• _Work request_: Give back exactly the lines of the entries below from the line with "of this page." to the line with "and looks good.", inclusive, and only those.

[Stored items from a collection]
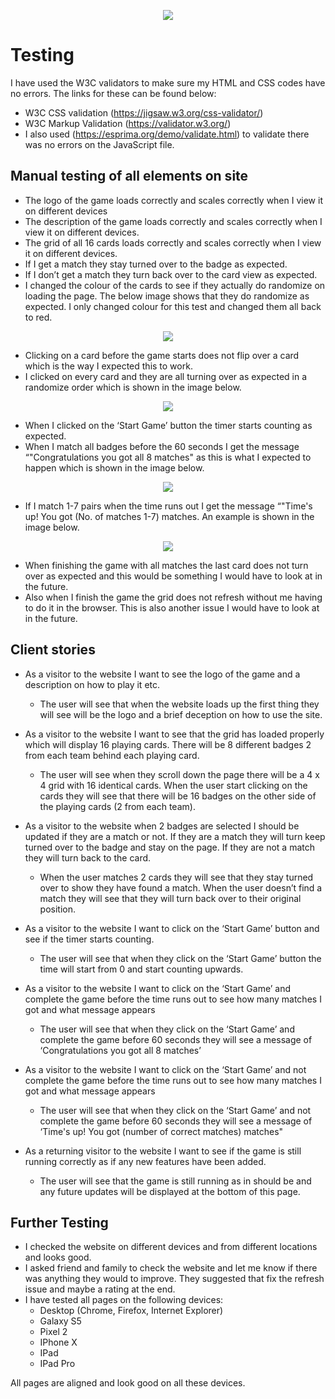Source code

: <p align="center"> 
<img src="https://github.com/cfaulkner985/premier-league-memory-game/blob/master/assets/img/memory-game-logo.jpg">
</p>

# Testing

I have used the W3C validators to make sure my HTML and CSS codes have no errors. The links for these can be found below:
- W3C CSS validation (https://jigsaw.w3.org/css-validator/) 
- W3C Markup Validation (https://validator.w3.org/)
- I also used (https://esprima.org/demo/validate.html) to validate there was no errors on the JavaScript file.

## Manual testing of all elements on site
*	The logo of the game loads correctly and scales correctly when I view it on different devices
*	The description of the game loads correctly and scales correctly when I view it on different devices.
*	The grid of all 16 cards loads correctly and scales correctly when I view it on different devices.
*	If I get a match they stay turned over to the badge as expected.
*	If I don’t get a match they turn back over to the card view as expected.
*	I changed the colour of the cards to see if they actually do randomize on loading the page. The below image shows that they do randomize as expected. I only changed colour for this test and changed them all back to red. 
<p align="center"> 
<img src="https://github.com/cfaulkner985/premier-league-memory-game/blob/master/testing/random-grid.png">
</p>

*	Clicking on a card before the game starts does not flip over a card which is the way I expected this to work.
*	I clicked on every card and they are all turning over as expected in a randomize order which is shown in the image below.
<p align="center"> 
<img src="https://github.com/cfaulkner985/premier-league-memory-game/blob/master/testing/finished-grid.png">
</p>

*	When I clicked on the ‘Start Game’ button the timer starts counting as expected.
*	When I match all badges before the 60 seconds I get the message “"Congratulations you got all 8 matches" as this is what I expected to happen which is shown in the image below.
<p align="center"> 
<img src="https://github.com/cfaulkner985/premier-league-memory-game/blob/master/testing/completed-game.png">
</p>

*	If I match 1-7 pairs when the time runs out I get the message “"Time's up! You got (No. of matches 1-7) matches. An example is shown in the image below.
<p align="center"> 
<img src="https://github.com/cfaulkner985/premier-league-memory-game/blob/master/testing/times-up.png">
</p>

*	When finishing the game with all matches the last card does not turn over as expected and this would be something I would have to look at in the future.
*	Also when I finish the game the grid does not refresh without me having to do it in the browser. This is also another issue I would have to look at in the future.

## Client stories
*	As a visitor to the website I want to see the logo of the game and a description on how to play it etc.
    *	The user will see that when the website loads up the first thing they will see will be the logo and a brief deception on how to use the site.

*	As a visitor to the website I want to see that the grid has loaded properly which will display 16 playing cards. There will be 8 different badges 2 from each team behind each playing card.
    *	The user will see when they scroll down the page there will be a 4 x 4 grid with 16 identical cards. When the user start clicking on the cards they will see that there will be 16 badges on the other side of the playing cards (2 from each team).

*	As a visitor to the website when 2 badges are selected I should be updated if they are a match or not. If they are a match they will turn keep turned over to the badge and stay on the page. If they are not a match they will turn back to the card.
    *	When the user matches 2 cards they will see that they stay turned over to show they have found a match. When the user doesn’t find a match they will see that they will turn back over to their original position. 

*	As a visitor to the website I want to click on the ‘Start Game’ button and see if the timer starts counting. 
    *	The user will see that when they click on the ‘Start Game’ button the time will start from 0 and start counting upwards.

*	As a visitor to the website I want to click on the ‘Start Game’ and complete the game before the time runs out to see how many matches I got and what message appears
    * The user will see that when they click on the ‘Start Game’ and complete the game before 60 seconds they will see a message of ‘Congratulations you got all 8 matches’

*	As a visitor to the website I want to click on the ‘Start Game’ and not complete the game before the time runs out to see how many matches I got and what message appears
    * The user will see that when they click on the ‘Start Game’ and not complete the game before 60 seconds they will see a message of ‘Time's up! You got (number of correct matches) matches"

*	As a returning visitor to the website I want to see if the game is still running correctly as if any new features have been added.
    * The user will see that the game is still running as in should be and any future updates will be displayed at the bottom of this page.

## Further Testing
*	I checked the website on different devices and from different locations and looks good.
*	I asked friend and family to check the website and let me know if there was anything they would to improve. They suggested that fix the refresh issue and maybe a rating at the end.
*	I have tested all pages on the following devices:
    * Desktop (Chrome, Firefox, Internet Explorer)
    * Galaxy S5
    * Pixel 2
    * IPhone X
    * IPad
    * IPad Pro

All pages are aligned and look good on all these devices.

--

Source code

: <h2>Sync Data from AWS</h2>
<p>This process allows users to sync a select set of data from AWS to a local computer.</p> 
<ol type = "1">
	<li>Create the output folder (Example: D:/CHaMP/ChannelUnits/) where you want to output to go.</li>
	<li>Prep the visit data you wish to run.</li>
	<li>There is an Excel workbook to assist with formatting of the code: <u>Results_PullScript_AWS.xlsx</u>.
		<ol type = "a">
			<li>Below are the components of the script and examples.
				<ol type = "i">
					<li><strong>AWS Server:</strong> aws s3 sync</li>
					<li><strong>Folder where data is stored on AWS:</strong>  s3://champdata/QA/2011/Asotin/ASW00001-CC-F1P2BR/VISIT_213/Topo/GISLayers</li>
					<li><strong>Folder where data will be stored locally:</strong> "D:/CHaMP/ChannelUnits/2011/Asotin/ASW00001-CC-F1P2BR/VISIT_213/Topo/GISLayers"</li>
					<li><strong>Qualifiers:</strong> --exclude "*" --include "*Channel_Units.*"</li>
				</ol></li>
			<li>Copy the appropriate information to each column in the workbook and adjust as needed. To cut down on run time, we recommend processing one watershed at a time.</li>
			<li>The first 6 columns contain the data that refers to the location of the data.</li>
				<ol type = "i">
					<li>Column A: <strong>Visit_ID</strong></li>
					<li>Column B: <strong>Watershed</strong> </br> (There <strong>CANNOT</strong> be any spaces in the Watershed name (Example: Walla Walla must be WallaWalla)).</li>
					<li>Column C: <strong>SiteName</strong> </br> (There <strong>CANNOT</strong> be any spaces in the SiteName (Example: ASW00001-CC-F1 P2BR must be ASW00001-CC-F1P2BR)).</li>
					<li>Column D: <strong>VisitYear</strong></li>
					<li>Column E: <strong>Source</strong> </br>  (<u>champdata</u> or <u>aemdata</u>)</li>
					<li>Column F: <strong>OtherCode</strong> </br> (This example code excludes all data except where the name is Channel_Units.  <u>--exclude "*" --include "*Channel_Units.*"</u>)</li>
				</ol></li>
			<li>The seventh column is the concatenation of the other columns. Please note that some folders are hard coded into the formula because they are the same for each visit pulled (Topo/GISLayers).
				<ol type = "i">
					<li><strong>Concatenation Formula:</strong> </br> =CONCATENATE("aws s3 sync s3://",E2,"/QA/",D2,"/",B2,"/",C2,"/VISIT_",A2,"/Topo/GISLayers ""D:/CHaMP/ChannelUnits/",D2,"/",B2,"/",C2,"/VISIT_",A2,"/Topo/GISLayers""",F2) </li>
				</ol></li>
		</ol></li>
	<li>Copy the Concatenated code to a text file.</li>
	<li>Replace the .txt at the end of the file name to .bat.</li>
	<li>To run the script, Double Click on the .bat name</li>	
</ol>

• _Problem solution_:
    * The user will see that the game is still running as in should be and any future updates will be displayed at the bottom of this page.

## Further Testing
*	I checked the website on different devices and from different locations and looks good.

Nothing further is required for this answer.